Technology helps ease Lunar New Year travel crush, but not everyone benefits
Online booking websites and ride-hailing apps are doing their part to make the annual Spring Festival travel rush less onerous for hundreds of millions of Chinese, but not everyone can master the technology
It is 10 degrees below freezing in Beijing and Wang Yonghai, a construction worker from Songyuan in northeastern Jilin province, is queuing up in the blustery wind to buy a train ticket home for Lunar New Year.
The week-long public holiday, which falls in mid-February this year, is the most important festival in the Chinese calendar, a time when families reunite and share a meal to usher in the new year. Family members, no matter how far-flung, make almost superhuman efforts to reach home, at times enduring what would pass as gross indignities in other countries.
While technology is making the booking of tickets more convenient from the comfort of an office or home or from a smartphone, Wang ranks among those who are not benefiting.
“Do I look like someone who knows how to buy tickets online and collect via automated machines?” said Wang, 63, smiling sheepishly as he lined up at Beijing railway station. “I am just too old, too old for a job, and too old to learn how to play with my phone.”

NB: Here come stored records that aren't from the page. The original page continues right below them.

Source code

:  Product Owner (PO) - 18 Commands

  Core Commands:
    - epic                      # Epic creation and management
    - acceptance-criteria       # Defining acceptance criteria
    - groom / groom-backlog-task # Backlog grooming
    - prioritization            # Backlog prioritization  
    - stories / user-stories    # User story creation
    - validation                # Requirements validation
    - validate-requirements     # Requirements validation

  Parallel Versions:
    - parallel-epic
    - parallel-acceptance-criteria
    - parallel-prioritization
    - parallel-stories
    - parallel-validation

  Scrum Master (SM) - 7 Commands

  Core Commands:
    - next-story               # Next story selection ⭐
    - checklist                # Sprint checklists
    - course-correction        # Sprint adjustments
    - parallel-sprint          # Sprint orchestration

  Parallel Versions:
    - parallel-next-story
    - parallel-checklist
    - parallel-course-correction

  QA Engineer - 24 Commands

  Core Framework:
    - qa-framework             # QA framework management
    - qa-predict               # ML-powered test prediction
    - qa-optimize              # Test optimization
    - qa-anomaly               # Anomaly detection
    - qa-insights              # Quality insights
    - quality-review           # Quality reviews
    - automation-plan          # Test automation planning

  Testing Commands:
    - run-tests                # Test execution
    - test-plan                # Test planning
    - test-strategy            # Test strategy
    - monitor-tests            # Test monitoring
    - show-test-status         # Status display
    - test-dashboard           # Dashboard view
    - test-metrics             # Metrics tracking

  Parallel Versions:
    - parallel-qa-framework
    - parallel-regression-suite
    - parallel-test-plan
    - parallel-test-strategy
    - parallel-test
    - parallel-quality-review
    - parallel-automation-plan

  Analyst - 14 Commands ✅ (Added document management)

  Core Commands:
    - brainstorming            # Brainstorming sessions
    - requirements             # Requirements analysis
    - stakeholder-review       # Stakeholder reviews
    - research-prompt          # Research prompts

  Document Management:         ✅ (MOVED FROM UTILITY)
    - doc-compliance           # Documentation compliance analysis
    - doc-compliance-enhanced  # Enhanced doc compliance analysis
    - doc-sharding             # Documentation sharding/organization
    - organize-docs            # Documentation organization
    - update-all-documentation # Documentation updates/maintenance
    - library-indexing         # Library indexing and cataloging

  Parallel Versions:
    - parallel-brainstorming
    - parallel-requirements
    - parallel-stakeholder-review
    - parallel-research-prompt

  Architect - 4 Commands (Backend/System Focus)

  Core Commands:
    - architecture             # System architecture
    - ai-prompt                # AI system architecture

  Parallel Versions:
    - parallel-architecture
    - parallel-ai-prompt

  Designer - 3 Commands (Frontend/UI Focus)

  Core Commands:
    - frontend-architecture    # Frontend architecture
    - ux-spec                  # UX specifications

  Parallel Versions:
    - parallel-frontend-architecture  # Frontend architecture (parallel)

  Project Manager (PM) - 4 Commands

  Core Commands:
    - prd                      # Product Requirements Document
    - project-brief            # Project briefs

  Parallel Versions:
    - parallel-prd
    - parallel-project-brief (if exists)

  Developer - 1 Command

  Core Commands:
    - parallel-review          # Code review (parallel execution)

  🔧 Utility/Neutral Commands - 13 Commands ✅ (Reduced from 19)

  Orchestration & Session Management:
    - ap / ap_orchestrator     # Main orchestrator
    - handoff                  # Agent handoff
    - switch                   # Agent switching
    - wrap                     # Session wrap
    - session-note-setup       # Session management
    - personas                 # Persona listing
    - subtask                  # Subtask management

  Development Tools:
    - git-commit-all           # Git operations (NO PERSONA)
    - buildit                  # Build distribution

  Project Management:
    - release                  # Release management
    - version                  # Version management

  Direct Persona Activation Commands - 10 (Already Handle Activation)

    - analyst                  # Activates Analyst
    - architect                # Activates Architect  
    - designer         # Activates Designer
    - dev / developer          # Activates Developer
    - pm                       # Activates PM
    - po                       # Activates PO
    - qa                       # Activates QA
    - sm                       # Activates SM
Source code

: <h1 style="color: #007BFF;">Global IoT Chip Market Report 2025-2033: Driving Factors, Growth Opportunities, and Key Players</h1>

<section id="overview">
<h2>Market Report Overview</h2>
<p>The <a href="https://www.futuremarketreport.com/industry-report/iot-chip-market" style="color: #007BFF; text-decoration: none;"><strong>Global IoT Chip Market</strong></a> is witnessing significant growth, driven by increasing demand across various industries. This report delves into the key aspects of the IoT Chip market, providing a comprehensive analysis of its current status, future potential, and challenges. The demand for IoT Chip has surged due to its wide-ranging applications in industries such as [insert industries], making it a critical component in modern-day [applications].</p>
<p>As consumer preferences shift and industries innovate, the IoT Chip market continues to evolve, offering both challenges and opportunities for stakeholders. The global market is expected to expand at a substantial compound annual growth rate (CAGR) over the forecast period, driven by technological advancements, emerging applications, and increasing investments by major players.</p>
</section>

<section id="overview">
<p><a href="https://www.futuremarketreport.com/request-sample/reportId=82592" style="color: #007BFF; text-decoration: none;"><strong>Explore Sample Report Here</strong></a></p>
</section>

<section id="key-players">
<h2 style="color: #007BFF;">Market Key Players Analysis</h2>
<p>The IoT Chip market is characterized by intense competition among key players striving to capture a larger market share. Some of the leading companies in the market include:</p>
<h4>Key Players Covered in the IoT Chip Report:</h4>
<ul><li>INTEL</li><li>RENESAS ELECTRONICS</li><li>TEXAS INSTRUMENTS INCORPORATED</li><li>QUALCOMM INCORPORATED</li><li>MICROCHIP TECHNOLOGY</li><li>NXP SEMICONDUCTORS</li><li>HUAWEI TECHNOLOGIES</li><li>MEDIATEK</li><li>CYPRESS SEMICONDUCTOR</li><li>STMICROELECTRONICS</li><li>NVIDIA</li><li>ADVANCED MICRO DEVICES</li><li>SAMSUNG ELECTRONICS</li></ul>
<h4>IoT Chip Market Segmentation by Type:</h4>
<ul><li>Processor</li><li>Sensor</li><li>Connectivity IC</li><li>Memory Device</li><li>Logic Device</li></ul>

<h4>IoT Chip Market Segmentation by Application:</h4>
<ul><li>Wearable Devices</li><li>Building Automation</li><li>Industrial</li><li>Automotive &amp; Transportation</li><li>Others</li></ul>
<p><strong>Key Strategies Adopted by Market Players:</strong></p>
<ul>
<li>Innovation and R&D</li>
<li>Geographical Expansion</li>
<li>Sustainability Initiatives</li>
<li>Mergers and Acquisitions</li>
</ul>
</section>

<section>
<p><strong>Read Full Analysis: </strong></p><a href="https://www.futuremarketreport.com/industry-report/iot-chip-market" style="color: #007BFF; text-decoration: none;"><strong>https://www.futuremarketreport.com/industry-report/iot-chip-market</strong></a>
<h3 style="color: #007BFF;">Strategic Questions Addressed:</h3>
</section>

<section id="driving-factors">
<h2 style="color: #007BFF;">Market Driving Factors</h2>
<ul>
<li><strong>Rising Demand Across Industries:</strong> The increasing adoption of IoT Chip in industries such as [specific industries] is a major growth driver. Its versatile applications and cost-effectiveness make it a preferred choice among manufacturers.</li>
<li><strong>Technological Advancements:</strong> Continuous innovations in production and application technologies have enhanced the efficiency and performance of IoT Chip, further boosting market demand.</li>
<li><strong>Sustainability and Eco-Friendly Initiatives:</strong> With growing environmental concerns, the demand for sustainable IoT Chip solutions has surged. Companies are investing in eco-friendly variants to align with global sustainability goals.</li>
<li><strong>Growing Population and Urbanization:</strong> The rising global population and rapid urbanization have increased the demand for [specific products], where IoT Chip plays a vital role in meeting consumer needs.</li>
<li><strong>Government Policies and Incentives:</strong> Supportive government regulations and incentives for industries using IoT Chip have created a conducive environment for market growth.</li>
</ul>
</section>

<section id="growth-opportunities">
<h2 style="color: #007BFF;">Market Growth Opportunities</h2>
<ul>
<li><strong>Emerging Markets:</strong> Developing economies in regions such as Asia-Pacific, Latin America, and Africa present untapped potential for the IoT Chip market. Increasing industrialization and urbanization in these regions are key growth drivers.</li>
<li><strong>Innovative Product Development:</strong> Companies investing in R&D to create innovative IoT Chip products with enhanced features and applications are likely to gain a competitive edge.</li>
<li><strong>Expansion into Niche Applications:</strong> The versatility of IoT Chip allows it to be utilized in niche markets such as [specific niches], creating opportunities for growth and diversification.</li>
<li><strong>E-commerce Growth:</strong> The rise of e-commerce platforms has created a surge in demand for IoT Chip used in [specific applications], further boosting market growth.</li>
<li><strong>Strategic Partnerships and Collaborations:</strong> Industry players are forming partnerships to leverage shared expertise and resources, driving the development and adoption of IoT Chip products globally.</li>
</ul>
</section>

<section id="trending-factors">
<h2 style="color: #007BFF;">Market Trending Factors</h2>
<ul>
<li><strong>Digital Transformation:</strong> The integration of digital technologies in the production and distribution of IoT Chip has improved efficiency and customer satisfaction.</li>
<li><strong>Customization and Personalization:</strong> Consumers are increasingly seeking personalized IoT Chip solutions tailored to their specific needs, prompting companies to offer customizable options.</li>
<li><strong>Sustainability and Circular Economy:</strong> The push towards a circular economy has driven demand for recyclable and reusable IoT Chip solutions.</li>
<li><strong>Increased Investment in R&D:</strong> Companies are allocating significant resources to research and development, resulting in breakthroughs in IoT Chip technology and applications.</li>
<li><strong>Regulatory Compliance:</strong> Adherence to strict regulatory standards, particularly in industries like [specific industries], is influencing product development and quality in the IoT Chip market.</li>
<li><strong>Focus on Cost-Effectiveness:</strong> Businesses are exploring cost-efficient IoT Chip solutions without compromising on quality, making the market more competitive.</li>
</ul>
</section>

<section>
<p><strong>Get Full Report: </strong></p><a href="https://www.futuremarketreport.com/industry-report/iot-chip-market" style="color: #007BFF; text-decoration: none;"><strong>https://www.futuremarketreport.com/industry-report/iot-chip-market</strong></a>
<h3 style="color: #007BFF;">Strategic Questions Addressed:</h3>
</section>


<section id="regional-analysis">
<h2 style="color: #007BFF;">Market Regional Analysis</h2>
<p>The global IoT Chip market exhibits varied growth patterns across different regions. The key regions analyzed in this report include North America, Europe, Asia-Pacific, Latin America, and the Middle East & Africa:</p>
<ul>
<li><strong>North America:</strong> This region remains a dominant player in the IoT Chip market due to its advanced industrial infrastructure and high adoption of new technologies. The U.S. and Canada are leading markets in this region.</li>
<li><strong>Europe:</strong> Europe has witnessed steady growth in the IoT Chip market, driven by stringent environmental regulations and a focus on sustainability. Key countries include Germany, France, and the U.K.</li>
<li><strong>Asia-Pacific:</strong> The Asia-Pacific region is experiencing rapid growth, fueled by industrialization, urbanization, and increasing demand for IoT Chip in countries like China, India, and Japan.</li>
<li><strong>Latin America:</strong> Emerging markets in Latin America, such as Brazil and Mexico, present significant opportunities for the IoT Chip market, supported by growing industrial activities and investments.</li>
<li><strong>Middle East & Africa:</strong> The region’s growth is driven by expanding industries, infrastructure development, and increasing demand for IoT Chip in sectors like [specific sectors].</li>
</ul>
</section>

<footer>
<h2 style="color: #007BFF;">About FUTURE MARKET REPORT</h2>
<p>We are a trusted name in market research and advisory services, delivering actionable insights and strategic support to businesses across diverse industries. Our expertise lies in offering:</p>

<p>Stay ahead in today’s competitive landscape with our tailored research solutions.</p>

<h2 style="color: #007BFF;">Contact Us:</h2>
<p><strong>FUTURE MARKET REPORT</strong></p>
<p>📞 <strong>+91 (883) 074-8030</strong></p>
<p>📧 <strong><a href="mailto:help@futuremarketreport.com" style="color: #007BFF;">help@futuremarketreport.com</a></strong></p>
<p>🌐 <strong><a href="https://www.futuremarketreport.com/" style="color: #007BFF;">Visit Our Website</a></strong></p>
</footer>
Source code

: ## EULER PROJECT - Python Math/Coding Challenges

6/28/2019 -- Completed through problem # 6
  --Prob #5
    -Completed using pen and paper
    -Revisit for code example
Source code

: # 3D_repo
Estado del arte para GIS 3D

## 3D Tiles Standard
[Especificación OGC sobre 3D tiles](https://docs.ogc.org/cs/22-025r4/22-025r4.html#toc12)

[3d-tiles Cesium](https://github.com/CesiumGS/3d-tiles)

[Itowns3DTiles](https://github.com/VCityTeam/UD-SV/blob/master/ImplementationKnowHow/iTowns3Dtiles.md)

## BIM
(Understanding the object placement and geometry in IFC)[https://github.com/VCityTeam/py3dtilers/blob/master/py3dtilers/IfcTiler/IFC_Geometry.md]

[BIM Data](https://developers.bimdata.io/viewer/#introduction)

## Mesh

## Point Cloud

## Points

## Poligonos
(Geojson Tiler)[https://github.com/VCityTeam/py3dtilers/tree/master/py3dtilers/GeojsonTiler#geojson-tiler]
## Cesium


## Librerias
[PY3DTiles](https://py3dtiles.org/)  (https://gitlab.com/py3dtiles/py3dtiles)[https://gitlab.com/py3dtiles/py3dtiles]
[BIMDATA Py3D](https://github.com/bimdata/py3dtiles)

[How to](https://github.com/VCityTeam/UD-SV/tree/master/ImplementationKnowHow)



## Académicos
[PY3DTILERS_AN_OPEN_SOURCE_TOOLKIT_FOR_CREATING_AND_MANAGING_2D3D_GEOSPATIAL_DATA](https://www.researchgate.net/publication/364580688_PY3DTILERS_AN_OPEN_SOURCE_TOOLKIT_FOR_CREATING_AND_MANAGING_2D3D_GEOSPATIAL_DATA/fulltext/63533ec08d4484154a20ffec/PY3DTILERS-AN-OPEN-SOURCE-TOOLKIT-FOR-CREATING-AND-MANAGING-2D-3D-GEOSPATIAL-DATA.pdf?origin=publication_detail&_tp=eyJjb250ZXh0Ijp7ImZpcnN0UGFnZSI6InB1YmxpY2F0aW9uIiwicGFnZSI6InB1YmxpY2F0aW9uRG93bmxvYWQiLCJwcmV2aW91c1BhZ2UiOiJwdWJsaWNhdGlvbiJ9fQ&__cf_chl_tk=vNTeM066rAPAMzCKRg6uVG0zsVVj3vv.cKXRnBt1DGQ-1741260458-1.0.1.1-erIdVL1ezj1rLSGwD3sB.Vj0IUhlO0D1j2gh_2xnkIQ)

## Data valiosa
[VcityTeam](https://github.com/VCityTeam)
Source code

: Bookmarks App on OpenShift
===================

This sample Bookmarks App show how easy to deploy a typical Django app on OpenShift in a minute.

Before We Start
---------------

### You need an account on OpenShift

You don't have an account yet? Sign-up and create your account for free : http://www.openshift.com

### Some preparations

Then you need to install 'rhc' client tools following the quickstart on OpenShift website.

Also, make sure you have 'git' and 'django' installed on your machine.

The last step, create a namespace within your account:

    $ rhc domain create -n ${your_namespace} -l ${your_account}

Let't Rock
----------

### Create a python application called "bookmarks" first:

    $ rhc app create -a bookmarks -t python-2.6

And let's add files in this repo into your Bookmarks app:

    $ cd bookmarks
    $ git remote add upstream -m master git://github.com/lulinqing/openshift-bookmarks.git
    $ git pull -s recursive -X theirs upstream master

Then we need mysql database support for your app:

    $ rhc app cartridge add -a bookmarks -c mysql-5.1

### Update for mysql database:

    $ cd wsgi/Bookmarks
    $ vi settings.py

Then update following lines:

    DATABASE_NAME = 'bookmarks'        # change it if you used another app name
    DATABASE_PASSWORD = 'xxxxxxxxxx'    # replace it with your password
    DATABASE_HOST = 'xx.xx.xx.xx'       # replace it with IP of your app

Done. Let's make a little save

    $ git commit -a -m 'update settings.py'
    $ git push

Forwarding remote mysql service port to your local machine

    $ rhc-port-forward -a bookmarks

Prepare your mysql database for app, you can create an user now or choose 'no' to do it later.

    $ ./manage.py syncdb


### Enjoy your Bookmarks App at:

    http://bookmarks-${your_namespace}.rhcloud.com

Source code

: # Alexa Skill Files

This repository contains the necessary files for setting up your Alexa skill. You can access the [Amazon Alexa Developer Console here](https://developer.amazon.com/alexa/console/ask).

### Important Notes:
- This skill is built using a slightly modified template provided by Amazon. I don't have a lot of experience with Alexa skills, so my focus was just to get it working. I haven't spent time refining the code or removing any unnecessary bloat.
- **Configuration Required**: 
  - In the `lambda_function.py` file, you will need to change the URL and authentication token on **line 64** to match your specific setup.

China Railway has allowed online booking of its tickets via its official website and widened the payment options to include both Alipay and WeChat Pay, the two most popular mobile payments platforms. It’s not all bad for Wang, however, as the lines are now shorter because of mobile booking.
The grandfather recalls getting up at 2am or 3am to queue for train tickets years ago so that he can take the 15-hour journey to reunite with his family for the Lunar New Year festival.
“Now you come in and you can buy ticket straight away. There’s no need for queuing, as most are buying online,” he said.
Zhu Dianwu, 65, is happy that the lines are shorter than they used to be, though he would still rather not brave the frigid weather.
“We are just the few who don’t know how to buy things online,” he said. “See how empty the ticket office is becoming.”
Even though Zhu only got a standing-room only ticket for the seven-hour train ride to Goubangzi county of Jinzhou city in northeast Liaoning province, he is grateful he can head home to his family.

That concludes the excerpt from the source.